▶ **Given data**:

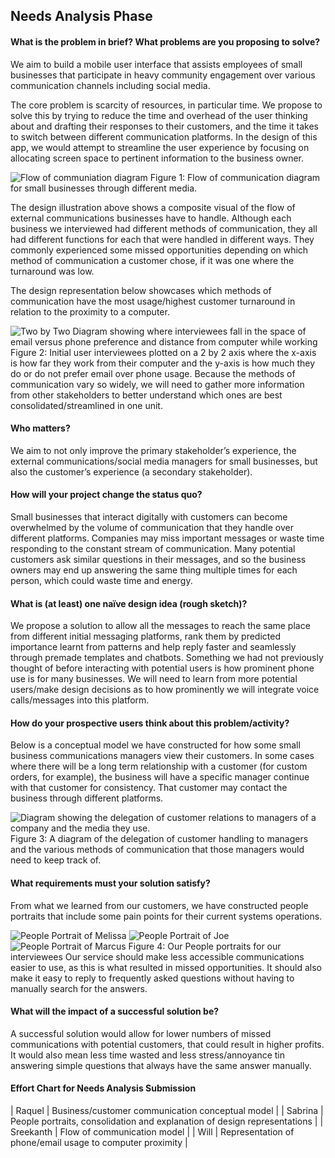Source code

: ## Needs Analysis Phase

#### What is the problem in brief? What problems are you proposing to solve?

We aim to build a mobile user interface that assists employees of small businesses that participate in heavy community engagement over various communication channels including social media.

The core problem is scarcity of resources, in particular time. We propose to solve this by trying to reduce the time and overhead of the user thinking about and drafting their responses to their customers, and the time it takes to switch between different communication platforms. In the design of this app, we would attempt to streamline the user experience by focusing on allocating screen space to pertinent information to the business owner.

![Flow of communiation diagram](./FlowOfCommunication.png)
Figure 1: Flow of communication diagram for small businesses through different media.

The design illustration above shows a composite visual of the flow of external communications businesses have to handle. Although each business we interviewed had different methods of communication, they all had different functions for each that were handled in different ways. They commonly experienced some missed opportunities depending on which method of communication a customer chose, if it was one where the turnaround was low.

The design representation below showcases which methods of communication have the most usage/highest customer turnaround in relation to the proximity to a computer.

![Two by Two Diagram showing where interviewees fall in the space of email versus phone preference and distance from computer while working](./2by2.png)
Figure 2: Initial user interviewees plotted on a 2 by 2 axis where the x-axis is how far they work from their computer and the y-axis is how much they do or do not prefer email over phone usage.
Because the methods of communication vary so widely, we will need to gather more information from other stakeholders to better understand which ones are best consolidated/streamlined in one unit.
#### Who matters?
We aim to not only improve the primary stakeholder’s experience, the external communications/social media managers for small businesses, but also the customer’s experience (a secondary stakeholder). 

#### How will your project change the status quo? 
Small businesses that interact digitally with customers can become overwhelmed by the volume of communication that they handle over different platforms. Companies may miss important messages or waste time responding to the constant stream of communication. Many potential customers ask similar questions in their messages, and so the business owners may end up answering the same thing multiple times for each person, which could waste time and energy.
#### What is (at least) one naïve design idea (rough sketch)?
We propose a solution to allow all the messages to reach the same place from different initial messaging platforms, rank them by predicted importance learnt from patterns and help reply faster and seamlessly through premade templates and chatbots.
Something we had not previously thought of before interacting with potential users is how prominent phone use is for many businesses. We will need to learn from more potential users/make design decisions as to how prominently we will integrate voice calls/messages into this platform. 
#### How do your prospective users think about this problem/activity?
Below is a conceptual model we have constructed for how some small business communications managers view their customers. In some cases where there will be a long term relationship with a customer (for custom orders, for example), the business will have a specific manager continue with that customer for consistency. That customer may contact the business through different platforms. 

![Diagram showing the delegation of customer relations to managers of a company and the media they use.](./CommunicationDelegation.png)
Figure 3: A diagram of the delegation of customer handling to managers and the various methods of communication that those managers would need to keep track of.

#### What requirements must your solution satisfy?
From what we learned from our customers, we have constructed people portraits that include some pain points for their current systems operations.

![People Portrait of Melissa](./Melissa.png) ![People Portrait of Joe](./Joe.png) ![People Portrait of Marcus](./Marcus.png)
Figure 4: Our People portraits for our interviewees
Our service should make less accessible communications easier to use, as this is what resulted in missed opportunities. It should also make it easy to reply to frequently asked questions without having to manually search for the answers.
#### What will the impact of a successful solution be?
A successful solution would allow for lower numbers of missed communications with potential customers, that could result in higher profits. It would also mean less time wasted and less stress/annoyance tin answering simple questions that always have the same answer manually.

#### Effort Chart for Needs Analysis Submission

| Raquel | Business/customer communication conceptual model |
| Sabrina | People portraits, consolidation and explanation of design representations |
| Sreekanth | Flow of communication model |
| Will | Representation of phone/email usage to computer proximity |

▶ **Work required**:
Within the listing above, say how many lines contain the string "would". Reply with the number only.

▶ **Output of the task**:
3